Data records below:
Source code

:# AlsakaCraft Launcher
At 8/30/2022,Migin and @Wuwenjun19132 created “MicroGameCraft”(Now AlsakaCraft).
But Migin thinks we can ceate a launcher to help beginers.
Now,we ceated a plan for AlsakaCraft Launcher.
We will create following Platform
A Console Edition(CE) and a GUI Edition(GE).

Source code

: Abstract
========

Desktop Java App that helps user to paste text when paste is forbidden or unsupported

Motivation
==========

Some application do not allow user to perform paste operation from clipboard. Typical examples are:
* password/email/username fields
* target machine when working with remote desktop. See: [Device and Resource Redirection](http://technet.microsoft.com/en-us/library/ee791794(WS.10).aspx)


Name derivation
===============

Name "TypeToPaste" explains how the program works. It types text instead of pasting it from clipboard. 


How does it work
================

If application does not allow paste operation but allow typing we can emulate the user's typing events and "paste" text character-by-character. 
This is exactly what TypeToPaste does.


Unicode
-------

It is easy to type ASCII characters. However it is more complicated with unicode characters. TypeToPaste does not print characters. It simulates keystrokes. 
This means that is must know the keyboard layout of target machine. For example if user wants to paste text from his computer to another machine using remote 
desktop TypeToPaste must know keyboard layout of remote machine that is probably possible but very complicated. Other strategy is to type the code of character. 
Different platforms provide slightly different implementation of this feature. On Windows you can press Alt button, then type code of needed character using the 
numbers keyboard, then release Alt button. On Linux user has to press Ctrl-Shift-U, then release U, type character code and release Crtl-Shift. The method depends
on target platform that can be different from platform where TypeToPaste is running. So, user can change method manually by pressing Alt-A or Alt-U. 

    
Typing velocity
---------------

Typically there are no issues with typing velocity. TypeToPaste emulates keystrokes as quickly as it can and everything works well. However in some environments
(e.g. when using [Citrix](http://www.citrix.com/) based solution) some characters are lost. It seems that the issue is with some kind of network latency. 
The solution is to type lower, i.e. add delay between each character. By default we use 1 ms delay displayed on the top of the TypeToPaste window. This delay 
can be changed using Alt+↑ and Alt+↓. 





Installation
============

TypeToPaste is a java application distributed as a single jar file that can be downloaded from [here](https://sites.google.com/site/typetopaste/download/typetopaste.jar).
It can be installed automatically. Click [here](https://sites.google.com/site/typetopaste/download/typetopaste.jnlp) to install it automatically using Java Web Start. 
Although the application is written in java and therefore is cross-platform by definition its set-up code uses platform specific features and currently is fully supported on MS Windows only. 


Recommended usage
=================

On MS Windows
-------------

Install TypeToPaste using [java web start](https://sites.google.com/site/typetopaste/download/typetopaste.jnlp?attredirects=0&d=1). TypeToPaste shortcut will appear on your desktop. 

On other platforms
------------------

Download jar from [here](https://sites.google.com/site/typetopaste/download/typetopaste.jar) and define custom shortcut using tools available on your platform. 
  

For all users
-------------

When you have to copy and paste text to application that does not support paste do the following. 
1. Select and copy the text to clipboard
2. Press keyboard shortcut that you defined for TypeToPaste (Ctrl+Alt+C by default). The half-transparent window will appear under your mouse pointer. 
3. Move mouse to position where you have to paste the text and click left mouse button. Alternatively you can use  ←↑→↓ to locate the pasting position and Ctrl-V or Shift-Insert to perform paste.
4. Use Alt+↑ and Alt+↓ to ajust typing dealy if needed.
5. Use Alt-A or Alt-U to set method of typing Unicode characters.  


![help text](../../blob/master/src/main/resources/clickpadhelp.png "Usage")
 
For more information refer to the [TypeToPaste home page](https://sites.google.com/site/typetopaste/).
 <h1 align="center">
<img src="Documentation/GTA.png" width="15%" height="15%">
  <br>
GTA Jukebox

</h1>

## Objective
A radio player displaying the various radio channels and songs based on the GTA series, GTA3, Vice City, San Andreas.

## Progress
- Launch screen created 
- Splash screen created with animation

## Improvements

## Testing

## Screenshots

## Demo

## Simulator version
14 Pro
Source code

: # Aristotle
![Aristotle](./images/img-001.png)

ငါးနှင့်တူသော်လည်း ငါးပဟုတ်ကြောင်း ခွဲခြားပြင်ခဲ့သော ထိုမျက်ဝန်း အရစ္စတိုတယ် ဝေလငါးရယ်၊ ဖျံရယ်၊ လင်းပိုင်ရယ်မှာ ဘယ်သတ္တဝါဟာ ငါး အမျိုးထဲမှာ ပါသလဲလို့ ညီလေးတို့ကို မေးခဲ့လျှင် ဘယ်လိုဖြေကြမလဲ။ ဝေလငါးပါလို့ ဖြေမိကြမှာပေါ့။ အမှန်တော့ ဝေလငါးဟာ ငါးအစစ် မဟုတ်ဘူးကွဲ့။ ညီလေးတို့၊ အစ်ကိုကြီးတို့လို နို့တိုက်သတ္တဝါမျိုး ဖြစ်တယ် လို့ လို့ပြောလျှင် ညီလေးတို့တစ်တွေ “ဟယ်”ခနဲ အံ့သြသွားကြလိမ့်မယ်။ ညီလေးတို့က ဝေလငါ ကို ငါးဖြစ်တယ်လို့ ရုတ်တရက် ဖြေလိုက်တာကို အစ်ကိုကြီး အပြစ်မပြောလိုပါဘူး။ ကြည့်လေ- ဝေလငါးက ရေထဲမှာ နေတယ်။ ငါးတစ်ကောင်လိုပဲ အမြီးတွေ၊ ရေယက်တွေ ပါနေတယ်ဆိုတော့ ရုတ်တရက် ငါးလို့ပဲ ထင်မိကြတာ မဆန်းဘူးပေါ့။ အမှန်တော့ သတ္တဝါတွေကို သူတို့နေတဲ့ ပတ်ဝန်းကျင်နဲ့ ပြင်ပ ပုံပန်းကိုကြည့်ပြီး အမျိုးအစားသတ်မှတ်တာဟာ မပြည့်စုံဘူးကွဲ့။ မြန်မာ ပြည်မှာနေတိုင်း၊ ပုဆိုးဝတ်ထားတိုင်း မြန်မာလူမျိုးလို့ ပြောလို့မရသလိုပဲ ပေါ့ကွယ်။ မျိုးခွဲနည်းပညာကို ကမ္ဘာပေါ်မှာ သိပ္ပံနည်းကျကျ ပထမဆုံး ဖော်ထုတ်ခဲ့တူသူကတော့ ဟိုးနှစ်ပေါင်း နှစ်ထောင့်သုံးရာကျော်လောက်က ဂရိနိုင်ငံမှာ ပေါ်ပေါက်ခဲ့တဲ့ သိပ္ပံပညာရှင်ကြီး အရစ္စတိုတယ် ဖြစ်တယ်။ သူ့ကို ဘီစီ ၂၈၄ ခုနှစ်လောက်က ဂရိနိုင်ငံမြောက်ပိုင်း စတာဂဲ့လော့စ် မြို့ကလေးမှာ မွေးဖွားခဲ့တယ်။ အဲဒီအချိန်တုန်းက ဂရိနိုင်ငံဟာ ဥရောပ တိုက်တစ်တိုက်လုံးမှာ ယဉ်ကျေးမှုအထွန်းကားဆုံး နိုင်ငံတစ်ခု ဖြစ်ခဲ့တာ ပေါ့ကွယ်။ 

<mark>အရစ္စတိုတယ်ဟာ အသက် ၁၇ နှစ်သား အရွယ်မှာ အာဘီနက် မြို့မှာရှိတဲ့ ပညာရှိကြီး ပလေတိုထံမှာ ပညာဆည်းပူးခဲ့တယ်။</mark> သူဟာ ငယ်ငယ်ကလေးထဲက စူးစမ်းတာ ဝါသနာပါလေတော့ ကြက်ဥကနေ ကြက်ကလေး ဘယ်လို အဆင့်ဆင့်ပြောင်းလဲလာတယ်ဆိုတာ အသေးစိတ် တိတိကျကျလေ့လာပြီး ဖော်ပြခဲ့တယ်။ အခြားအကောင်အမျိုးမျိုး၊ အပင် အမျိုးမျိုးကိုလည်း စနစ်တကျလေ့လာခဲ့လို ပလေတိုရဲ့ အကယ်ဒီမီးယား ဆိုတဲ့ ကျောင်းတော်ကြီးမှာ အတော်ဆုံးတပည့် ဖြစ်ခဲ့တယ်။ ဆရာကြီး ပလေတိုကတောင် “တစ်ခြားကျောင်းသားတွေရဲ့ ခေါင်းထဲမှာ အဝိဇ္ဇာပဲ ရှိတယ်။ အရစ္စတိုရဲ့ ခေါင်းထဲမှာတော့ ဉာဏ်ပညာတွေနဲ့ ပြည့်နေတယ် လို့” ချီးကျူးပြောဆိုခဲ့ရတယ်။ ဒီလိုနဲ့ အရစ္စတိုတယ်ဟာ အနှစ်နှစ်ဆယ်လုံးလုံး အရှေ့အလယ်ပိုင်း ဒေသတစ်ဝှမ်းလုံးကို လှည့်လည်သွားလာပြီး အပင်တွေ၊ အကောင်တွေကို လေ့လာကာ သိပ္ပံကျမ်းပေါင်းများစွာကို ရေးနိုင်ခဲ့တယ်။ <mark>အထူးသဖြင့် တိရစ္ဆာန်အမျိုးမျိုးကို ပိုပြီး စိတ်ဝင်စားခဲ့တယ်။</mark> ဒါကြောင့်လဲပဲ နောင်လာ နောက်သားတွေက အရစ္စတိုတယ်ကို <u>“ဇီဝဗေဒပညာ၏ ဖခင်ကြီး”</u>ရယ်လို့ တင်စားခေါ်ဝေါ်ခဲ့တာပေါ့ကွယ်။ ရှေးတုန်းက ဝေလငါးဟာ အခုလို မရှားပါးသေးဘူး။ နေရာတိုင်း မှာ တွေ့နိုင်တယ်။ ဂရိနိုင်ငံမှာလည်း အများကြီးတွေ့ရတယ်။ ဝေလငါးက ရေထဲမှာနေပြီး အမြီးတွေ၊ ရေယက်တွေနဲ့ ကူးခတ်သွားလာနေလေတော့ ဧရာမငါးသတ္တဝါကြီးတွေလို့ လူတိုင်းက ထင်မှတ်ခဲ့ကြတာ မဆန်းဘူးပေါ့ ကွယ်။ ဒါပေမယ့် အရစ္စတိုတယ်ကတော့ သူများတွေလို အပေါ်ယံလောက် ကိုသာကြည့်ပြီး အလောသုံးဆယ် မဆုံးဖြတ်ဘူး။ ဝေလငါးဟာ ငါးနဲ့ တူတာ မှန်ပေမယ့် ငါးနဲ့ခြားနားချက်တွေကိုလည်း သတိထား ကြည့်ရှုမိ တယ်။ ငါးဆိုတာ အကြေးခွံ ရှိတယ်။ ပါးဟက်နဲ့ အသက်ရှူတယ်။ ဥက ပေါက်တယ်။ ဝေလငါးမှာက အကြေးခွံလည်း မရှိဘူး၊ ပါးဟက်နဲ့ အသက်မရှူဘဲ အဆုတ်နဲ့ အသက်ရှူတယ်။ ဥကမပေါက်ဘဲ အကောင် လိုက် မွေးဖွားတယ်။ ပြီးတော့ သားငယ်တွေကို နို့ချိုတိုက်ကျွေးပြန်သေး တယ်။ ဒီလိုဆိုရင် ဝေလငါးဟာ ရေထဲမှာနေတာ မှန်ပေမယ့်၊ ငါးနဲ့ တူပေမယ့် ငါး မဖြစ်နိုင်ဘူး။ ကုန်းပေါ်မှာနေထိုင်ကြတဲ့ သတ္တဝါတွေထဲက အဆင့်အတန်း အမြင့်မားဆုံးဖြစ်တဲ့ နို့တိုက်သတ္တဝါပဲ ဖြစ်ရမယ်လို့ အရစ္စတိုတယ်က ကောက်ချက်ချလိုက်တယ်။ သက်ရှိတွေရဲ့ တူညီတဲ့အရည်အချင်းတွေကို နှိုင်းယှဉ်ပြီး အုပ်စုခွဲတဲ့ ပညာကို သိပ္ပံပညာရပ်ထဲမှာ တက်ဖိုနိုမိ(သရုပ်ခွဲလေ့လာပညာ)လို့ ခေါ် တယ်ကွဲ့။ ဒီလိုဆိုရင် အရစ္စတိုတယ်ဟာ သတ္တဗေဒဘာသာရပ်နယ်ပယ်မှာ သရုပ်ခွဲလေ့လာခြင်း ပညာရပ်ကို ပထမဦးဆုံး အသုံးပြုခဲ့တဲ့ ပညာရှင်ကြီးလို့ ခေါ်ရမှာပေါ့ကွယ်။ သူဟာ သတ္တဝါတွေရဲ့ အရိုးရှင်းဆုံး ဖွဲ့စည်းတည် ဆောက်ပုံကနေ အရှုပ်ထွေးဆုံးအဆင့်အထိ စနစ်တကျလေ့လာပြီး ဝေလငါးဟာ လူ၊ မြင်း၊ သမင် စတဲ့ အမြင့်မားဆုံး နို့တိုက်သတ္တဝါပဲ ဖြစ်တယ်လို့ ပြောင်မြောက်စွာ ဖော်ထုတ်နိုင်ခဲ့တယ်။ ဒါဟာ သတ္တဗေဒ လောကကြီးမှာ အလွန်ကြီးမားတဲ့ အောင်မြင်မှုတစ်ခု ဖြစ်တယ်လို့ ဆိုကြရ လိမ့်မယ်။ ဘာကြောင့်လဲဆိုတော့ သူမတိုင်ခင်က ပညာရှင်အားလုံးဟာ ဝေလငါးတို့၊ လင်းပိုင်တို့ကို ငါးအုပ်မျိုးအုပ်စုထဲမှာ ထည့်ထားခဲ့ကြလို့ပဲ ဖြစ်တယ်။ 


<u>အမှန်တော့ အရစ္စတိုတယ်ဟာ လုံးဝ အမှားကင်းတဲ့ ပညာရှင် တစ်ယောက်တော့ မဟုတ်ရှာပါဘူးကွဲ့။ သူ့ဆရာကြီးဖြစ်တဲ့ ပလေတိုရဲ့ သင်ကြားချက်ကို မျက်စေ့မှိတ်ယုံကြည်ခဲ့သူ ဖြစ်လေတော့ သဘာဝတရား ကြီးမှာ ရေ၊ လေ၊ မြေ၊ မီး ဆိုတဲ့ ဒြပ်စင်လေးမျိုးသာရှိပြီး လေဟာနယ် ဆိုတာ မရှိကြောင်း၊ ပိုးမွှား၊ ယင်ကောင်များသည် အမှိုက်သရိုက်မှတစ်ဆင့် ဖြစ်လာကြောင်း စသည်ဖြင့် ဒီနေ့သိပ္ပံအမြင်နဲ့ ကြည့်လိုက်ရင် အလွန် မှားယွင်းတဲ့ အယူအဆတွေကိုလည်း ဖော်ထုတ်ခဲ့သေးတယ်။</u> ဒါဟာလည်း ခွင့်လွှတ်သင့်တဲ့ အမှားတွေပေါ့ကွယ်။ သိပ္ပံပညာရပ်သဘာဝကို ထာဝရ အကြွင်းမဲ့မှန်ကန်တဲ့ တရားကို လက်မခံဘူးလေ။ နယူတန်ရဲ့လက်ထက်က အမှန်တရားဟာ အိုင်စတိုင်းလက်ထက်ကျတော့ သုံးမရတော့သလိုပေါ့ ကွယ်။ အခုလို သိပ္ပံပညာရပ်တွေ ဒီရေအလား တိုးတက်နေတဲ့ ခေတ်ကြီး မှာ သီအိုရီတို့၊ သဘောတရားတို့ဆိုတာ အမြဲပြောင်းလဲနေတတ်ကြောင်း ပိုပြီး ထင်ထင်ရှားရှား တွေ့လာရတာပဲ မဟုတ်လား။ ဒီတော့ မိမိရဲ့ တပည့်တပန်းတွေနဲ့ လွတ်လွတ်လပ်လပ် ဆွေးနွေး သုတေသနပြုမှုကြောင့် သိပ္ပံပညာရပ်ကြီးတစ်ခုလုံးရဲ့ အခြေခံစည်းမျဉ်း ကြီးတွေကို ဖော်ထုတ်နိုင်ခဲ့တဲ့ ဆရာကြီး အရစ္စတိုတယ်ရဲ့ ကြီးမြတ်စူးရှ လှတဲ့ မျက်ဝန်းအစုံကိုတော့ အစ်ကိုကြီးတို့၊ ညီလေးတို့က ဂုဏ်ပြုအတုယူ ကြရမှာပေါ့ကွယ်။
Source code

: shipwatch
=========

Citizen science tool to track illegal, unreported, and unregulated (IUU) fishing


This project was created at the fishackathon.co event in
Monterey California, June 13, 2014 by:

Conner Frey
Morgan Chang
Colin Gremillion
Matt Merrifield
End of Data records.
- Work required -
Above are the lines; repeat exactly the ones from the line containing "Installation" down to the line containing "TypeToPaste is a", both inclusive.

- Answer -
Installation
============

TypeToPaste is a java application distributed as a single jar file that can be downloaded from [here](https://sites.google.com/site/typetopaste/download/typetopaste.jar).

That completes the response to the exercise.